── RECORD SET ──

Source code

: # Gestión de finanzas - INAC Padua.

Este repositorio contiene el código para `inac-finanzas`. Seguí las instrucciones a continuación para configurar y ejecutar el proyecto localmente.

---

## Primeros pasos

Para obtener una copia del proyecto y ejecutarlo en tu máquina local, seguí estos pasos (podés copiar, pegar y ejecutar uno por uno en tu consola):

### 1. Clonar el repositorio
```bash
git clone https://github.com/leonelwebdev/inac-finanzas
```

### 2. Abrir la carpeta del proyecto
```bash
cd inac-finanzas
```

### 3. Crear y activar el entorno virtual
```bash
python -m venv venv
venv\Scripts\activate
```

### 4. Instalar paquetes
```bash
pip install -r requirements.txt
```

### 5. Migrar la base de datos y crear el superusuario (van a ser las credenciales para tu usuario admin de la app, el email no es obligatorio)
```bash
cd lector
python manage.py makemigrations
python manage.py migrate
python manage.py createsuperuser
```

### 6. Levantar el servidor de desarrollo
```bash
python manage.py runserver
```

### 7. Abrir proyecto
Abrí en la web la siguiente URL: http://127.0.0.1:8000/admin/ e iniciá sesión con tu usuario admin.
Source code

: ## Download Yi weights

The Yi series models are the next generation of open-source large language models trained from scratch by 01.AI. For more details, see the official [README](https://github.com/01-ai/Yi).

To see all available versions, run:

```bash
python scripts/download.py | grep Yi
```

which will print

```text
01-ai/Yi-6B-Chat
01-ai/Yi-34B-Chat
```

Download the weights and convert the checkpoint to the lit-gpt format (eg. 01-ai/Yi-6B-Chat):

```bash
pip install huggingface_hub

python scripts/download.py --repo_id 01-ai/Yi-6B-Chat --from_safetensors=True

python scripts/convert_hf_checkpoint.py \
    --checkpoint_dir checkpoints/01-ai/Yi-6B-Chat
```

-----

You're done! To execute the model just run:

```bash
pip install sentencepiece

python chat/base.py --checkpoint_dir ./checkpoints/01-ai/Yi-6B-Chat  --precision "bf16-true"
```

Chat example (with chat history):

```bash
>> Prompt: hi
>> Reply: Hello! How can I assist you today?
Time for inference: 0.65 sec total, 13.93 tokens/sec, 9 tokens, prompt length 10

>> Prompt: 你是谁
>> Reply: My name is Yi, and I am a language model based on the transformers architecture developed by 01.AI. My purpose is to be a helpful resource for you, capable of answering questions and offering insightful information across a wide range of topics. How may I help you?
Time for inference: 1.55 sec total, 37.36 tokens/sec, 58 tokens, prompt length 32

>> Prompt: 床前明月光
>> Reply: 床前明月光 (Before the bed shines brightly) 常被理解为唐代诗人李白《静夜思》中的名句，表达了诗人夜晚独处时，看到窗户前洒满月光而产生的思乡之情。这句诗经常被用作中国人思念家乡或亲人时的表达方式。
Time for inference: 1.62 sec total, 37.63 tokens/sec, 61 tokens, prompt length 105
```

───

Search the entries for the string "Abrir" and collect each line that has it.

▶ [PROBLEM SOLUTION]
### 2. Abrir la carpeta del proyecto
### 7. Abrir proyecto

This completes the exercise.